Volví la vista al frente cuando esa sonrisa me arrojó sus brazos engatusadores.

¿Por qué me latía el corazón así?

El agua se filtraba a través de las raíces que sobresalían de la pared, procedentes de los árboles de la superficie. No me hizo falta mirar para saber que la sacerdotisa se servía de ellas para empapar el retal que acababa de cortar ahora mismo. Con él, comenzó a limpiar los cortes.

―¿Te escuece? ―se preocupó.
―No. 

Terminó de lavar mi espalda en silencio, con sumo cuidado. A pesar de que la húmeda tela rozaba mis heridas, la delicadeza de la sacerdotisa me estimulaba tanto, que incluso me ponía el vello de punta. Dios, sí que estaba loco de verdad. 

―Ya están limpias ―declaró con un hilo de voz―. Sin la sangre el escarnio parece menos escarnio.

Estaba tan fresco y tan a gusto, que no pude decir nada, la verdad.

Pasó a vendármela, empleando la misma ternura. Cuando sus manos rodearon mi pecho para pasar la tela por delante, noté su aliento en mi nuca. Uf. Otra vez me estremecí, aunque en esta ocasión se afianzó en mi cuerpo con más ahínco. La cosa empeoró. Sus dedos rozaron mi piel al hacer el nudo y la temperatura de mi organismo aumentó súbitamente.

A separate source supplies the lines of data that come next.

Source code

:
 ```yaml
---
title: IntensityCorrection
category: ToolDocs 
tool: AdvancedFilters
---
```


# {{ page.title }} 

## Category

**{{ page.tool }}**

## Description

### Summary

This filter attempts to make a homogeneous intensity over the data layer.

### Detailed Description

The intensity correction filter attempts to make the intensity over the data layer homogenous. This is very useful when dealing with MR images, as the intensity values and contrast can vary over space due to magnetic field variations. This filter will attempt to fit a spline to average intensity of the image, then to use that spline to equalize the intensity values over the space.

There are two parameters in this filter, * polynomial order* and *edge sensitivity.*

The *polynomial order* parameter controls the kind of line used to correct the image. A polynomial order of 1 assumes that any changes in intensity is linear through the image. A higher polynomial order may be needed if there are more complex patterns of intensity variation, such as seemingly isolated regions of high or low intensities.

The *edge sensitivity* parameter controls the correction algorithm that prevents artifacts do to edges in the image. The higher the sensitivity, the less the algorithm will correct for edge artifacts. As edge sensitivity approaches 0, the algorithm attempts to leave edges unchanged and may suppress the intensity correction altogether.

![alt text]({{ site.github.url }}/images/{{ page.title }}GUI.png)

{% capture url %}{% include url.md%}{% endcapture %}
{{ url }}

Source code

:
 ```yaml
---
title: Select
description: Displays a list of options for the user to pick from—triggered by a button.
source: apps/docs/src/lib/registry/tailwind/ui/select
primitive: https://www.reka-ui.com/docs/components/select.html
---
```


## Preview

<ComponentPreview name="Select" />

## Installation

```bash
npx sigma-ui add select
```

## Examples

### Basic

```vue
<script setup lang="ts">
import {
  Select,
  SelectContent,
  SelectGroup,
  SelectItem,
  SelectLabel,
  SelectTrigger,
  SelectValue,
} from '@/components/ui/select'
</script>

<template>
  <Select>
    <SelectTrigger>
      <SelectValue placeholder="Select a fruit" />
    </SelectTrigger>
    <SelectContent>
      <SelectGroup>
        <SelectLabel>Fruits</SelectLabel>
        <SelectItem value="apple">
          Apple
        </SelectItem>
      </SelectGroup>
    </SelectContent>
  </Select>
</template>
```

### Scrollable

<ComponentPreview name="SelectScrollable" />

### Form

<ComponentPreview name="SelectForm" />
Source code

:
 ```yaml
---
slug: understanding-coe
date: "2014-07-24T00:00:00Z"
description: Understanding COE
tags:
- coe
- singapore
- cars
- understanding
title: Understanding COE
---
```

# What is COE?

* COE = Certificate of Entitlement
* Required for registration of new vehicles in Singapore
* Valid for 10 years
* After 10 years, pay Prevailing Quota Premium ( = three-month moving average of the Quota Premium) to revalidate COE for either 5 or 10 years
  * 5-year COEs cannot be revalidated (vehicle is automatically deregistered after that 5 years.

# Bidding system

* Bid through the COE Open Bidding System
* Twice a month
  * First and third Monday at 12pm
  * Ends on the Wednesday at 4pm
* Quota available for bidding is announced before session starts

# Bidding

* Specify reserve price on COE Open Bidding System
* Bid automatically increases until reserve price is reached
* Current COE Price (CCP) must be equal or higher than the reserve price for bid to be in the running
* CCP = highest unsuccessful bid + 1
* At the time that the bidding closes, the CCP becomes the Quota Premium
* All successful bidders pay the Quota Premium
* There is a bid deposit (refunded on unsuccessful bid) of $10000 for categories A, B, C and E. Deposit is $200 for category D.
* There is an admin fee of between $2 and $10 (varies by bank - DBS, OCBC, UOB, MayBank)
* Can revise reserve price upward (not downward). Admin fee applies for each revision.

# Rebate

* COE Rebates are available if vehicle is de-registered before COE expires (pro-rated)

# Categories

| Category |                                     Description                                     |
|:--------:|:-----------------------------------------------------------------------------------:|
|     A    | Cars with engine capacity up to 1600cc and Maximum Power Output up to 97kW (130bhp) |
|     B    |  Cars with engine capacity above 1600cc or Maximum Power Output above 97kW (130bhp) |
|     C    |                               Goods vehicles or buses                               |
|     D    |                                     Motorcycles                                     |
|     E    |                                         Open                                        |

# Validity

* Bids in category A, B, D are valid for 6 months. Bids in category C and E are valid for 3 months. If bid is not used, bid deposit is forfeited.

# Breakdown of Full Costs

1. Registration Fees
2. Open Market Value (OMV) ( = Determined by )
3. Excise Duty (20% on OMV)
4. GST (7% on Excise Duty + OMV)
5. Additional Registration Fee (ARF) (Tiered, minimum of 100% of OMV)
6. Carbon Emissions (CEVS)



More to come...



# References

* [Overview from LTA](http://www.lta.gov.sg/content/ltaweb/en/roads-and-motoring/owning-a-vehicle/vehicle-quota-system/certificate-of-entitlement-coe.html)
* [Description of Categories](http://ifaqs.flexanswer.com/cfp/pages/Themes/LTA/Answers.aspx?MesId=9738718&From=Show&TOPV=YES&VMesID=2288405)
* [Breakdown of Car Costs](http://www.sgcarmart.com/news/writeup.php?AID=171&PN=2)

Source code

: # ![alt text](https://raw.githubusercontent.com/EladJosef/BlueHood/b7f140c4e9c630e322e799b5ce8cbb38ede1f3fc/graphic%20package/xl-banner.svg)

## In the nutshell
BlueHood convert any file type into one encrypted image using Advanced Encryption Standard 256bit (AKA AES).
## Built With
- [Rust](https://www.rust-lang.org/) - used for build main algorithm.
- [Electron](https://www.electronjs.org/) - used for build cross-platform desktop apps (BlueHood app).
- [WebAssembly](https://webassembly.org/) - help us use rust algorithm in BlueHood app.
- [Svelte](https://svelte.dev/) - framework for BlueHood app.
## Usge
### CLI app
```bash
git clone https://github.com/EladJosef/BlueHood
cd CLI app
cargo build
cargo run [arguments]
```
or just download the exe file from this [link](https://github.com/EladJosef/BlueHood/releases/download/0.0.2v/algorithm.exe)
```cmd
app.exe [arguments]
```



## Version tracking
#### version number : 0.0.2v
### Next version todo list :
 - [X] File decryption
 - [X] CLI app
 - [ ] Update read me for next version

―Gracias ―murmuró de pronto.

Giré el rostro hacia ella, extrañado.

―¿Por qué?

Levantó esa mirada tan dulce. Y, maldición, estaba tan cerca… Su aroma, y la atracción de sus ojos, embriagaban todos mis sentidos…

―Por protegerme del águila. Por protegerme siempre ―susurró a un palmo de mí».